Too often, when activists and scholars try to address these anti-Arab and anti-Palestinian biases in the curriculum, they are shut down and blacklisted. In her Rethinking Schools article “Save Arab American Studies!” Jody Sokolower outlines this silencing when the California Ethnic Studies Model Curriculum that included Arab American Studies and Palestine specifically was removed: “A well-organized right-wing campaign headed by a pro-Israel lobby committed to preventing any critical discussion of Israel flooded the [California Department of Education] with demands to remove the Arab American curriculum — especially all mention of Palestine — and the anti-colonial, anti-racist framing of the entire curriculum.”
In reaction to our systematic exclusion, many Palestinians, myself included, are using children’s literature to tell their families’ stories as the foundation to rebuild Palestinian memory and history. These stories are the books we wished for in our classrooms as kids. We hope to create them for our own children and students where they can feel a sense of pride and acceptance in their learning environments. They are also stories that can help non-Palestinian children and educators appreciate aspects of Palestinian life that may be invisible in the rest of the curriculum.
In 1994, Naomi Shihab Nye released Sitti’s Secrets, a story about Mona’s trip to Palestine to see her grandmother or Sitti, and the loving bond that they share for each other and for Palestine, despite living in different places. Nye was one of the first authors to publish a book on Palestine in English. Growing up as a Palestinian-Egyptian-American, I was well aware of my multifaceted identity but also my difference, which as a child made me feel left out at times, and as if I needed to constantly explain myself to my peers and teachers. Sitti’s Secrets delves into the complexities of having a dual identity like Mona, and is particularly important for our students who may be reluctant or nervous about sharing their differences at such a young age when they are just beginning to navigate going to school, making friends, and developing their own confidence.
Laila Taji’s These Chicks (2018) is a board book for early childhood learners based on an old Arabic nursery rhyme. This work was an important step in acknowledging the importance of language as a way of preserving our historical memory. These Chicks offers many Palestinians and Arabs living in the diaspora a way to teach their children Arabic so they might feel connected back to “home.” The book contains both Arabic transliterated text as well as English translation so this folk song of our parents’ childhood can be passed on to future generations in the diaspora. As a baby, my father would sing to me in my crib many Arabic tunes that allowed the love of the Arabic language to grow in my heart and make me feel more connected to my Arab identity. As I grew older, my family and I toured different schools, churches, and rallies to educate people about Palestine through music. An important piece of this work was translating Arabic lyrics to English so the audience could grasp the meaning of the traditional Palestinian songs.
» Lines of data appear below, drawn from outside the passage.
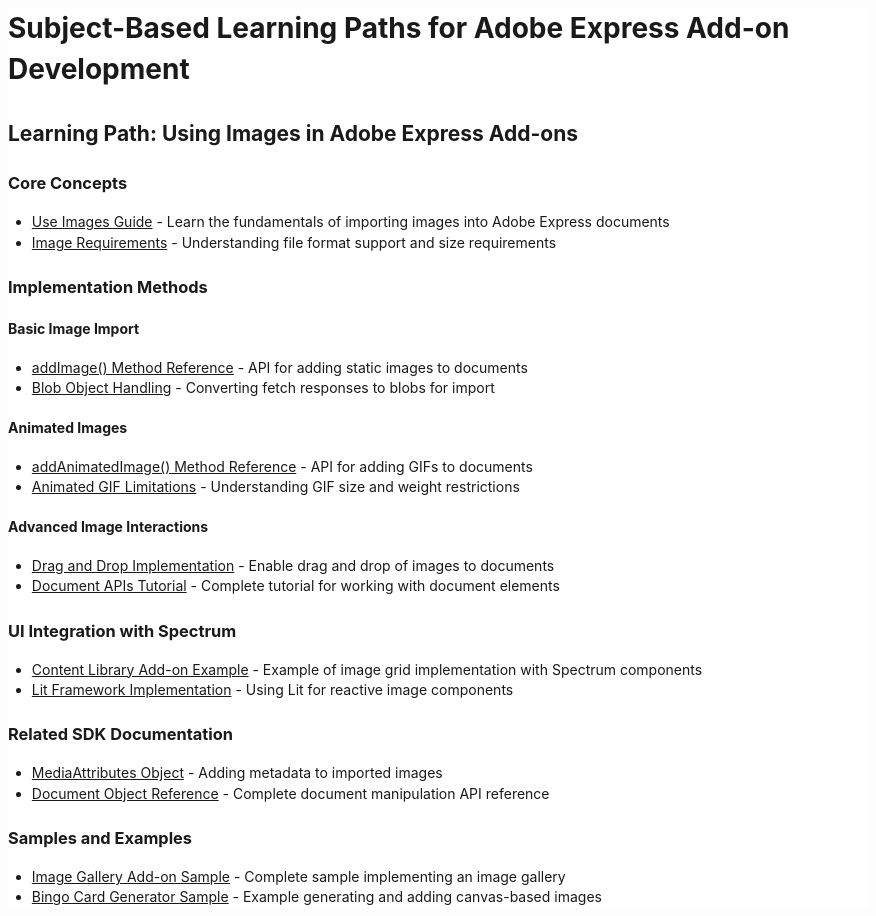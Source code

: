 # Subject-Based Learning Paths for Adobe Express Add-on Development

## Learning Path: Using Images in Adobe Express Add-ons

### Core Concepts
- [Use Images Guide](https://developer.adobe.com/express/add-ons/docs/guides/develop/how_to/use_images.md) - Learn the fundamentals of importing images into Adobe Express documents
- [Image Requirements](https://developer.adobe.com/express/add-ons/docs/references/addonsdk/app-document.md#image-requirements) - Understanding file format support and size requirements

### Implementation Methods

#### Basic Image Import
- [addImage() Method Reference](https://developer.adobe.com/express/add-ons/docs/references/addonsdk/app-document.md#addimage) - API for adding static images to documents
- [Blob Object Handling](https://developer.adobe.com/express/add-ons/docs/guides/develop/how_to/use_images.md#example) - Converting fetch responses to blobs for import

#### Animated Images
- [addAnimatedImage() Method Reference](https://developer.adobe.com/express/add-ons/docs/references/addonsdk/app-document.md#addanimatedimage) - API for adding GIFs to documents
- [Animated GIF Limitations](https://developer.adobe.com/express/add-ons/docs/guides/faq.md#are-animated-gifs-supported-when-importing-or-dragging-content-to-the-document) - Understanding GIF size and weight restrictions

#### Advanced Image Interactions
- [Drag and Drop Implementation](https://developer.adobe.com/express/add-ons/docs/guides/develop/how_to/drag_and_drop.md) - Enable drag and drop of images to documents
- [Document APIs Tutorial](https://developer.adobe.com/express/add-ons/docs/guides/tutorials/document_apis/) - Complete tutorial for working with document elements

### UI Integration with Spectrum
- [Content Library Add-on Example](https://developer.adobe.com/express/add-ons/docs/guides/design/spectrum.md#practical-example-content-library-add-on) - Example of image grid implementation with Spectrum components
- [Lit Framework Implementation](https://opensource.adobe.com/spectrum-web-components/getting-started/) - Using Lit for reactive image components

### Related SDK Documentation
- [MediaAttributes Object](https://developer.adobe.com/express/add-ons/docs/references/addonsdk/app-document.md#mediaattributes) - Adding metadata to imported images
- [Document Object Reference](https://developer.adobe.com/express/add-ons/docs/references/addonsdk/app-document.md) - Complete document manipulation API reference

### Samples and Examples
- [Image Gallery Add-on Sample](https://developer.adobe.com/express/add-ons/docs/samples.md) - Complete sample implementing an image gallery
- [Bingo Card Generator Sample](https://developer.adobe.com/express/add-ons/docs/guides/tutorials/spectrum-workshop/part1/) - Example generating and adding canvas-based images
Simply hearing the Arabic language allowed these primarily non-Arabic-speaking U.S. audiences to understand and appreciate a bit more about our culture and experience. That is precisely what Taji’s work can do for our students.
P Is for Palestine
Golbarg Bashi’s P Is for Palestine (2018) is an early childhood alphabet book that highlights the beautiful, rich culture and history of Palestine from falafel sandwiches, to the birthplace of Jesus in Bethlehem, near Jerusalem, to the keffiyeh, our scarf that is a proud symbol of Palestinian resistance. I remember being ridiculed for bringing hummus in my lunch to school. Now it is a fashionable treat, but not necessarily associated with Palestine. My classmates laughed at me, saying that my lunch was weird and smelled bad. When I attempted to educate my peers and school about Palestinian culture through international day festivals, on multiple occasions teachers did not allow me to bring Palestinian food, wear our traditional dress, and perform a traditional folk dance called dabke. P Is for Palestine is a great book to introduce these elements of Palestinian culture in early childhood classrooms so that the awareness can more easily become a part of the larger school culture preventing a silencing of Palestinian representation.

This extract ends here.